The Brand group was started independently in the 1970s and was inspired by all the fables that Ross made up. I spoke with Brand via phone c. 2000. He bought many of them on the cheap but then dealers caught wind and started offering them at excessive prices, so there were a few he turned down. I think it would be very hard to duplicate the feat today - it's a lot easier when the coins are spread out and you can quietly pick them off.
Coinosaurus, thanks for that information. Good stuff.
Terry Brand could have done a lot better if in 1970 he started hoarding 1874-cc dimes and 1860-s, 70-cc, 71-s, 71-cc, 72-s quarters and 70-cc halves. I think there was someone out there who supposedly hoarded 50 or so 1870-cc halves. They were darn cheap in the mid-1970s going for around $175-$250 in Fine condition.

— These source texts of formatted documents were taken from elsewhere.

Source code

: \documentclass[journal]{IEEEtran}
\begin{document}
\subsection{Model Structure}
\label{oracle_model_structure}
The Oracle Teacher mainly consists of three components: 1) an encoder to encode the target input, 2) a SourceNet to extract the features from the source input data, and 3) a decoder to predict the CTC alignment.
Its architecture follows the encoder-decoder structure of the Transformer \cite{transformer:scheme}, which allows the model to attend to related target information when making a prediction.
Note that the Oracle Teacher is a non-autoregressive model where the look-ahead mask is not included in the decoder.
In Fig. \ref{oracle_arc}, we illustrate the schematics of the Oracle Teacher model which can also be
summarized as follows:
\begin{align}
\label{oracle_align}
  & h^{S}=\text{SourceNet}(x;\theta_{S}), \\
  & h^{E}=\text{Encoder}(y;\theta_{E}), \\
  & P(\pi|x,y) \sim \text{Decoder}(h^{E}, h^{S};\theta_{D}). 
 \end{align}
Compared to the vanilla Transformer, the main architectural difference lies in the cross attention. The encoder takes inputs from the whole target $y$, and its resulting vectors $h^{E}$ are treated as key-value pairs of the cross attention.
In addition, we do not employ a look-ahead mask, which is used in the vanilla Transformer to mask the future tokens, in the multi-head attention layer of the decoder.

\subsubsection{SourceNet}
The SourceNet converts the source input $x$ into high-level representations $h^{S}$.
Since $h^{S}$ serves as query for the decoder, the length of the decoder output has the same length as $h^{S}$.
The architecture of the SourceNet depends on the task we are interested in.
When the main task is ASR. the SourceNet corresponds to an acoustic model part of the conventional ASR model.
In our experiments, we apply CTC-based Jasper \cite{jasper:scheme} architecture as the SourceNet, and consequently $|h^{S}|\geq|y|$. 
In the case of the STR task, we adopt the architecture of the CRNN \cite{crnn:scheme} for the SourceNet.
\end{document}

At the time, it was a lot easier to find 1844 dimes than early CC quarters, although Larry Briggs owned about ten 70-CC 25c at once. Five of these were stolen in a group, generally low grade and/or problem pieces. Somewhere I have images.

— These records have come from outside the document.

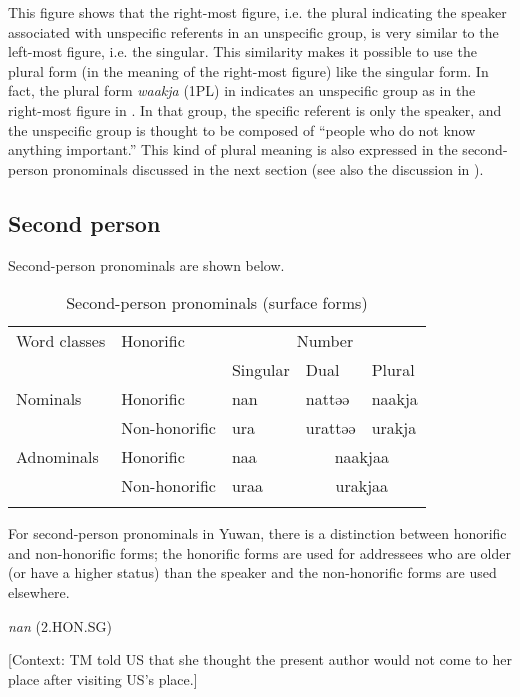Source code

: This figure shows that the right-most figure, i.e. the plural indicating the speaker associated with unspecific referents in an unspecific group, is very similar to the left-most figure, i.e. the singular. This similarity makes it possible to use the plural form (in the meaning of the right-most figure) like the singular form. In fact, the plural form \textit{waakja} (1PL) in  indicates an unspecific group as in the right-most figure in . In that group, the specific referent is only the speaker, and the unspecific group is thought to be composed of “people who do not know anything important.” This kind of plural meaning is also expressed in the second-person pronominals discussed in the next section (see also the discussion in ).

\subsection{Second person}

Second-person pronominals are shown below.

\begin{table}
\caption{\label{tab:key:34}Second-person pronominals (surface forms)}
\begin{tabular}{lllll}
\lsptoprule
Word classes  & Honorific & \multicolumn{3}{c}{Number}\\\cmidrule(lr){3-5}
              &           &    Singular & Dual & Plural\\\midrule
Nominals & Honorific & nan & nattəə & naakja\\
         & Non-honorific & ura & urattəə & urakja\\
Adnominals & Honorific & naa & \multicolumn{2}{c}{naakjaa}\\
           & Non-honorific & uraa & \multicolumn{2}{c}{urakjaa}\\
\lspbottomrule
\end{tabular}
\end{table}

For second-person pronominals in Yuwan, there is a distinction between honorific and non-honorific forms; the honorific forms are used for addressees who are older (or have a higher status) than the speaker and the non-honorific forms are used elsewhere.

\ea \label{ex:5:9}  \ea \label{ex:5:9a} \textit{nan} (2.HON.SG)

    [Context: TM told US that she thought the present author would not come to her place after visiting US’s place.]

the availability of the 1844 can be attributed to the demographics of where they were made. Philadelphia in 1844 was a thriving city, most of them probably remained circulating locally for years. the climate was somewhat gentle (unlike the branch mints) so it is entirely reasonable that the survival rate is most likely due to forces other than people setting them side because they were scarce
Thanks!
YN Member of the ANA, ANS, NBS, EAC, C4, MCA, PNNA, CSNS, ILNA, TEC, and more!
Always buying numismatic literature and sample slabs.

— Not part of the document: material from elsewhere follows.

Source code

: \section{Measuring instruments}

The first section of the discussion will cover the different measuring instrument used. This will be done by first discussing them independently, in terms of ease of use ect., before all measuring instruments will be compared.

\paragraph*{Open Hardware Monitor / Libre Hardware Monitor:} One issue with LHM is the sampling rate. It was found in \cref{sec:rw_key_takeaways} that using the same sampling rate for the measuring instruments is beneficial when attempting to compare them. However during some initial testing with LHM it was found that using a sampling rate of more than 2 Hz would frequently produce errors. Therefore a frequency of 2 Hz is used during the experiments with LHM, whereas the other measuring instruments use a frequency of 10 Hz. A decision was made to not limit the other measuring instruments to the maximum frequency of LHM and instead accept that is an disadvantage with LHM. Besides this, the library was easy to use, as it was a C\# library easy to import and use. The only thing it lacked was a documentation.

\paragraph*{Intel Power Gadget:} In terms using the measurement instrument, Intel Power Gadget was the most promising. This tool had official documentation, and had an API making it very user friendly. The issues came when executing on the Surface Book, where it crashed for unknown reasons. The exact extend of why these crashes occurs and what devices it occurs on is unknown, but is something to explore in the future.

I can't really agree with that. If true, you'll have to explain why the 1846 dime with 43% of the mintage of the 1844 really was many, many times harder to find in the 1970's. Also the 1847 dime with 3.4X the mintage of the 1844 dime, has always been scarcer....despite the big mintage. How about the 1842 quarter? That had a mintage comparable to the 1844 dime. Yet has a survival rate about 1/3 or less of the 1844 dime. The 1840 with drapery dime has 5x the mintage of the 1844 dime and is considerably scarcer.
There's more going here than just the "gentle" Philly coin forces to allow 1844 dimes to survive in isolation to the other Philly coins around it. What happened to all the 1842 quarters and 1840 wd/1846/1847 dimes? Either the mintage for the 1844 dime is wrong, or it got hoarded to a much higher degree than other low mintage coins of that era. And all of those coins had to come through the coin meltdown of 1850-1853. Why would the 1844 dime survive that better by far than any other coin of that era? I could also toss in 1841, 1845, and 1848 halves into this argument. And also 1848 dimes and quarters. And 1840 with drapery half dimes. For the most part of all these coins have followed general, survival rate thumb rules for pre-1853 seated coins....except the 1844 dime.
everyone has their opinion, I cant really agree with 1840 wd 1847 1848 dimes being considered at all "scarce" when one could buy a roll a year off ebay easily. and comparing dimes to quarters ? 1850-1852 quarters weren't minted in miniscule quantities but were obviously impacted by early melting yet 1850-1852 dimes are rather plentiful. if you want to dispute my theory that's fine but do it with facts not unfair comparisons to coins that simply are not scarce.